* DESCRIPTION OF THE TASK
Across the listing that follows, work out how many lines carry the string "Full". Provide that number and nothing else.

* DATA SUPPLIED
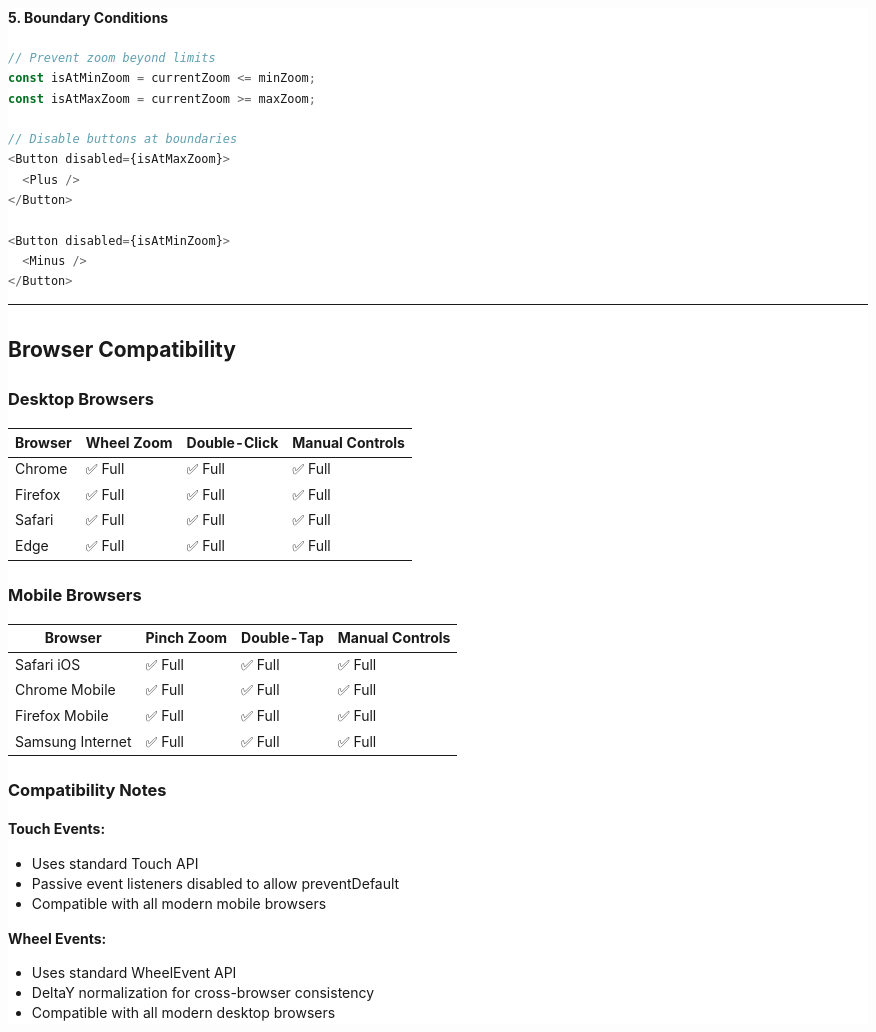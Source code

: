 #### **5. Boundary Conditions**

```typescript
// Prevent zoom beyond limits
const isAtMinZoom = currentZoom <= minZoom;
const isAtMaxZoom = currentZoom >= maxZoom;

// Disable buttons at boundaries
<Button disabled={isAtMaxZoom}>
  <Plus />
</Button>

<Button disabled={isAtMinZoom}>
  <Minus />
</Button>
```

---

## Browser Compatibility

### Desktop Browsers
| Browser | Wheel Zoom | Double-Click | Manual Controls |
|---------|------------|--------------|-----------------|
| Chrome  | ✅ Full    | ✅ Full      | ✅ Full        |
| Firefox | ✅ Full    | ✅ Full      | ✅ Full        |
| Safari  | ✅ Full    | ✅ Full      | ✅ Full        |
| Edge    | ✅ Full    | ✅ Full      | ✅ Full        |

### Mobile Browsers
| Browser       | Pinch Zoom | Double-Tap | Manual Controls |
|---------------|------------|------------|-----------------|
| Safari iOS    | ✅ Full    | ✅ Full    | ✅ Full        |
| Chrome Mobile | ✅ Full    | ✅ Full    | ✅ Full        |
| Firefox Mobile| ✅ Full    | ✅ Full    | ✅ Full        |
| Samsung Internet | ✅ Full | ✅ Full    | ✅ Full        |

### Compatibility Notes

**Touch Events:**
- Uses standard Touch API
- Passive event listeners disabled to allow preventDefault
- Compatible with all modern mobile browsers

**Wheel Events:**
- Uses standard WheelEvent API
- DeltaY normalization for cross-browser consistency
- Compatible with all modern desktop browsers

* SOLUTION TO THIS TASK
8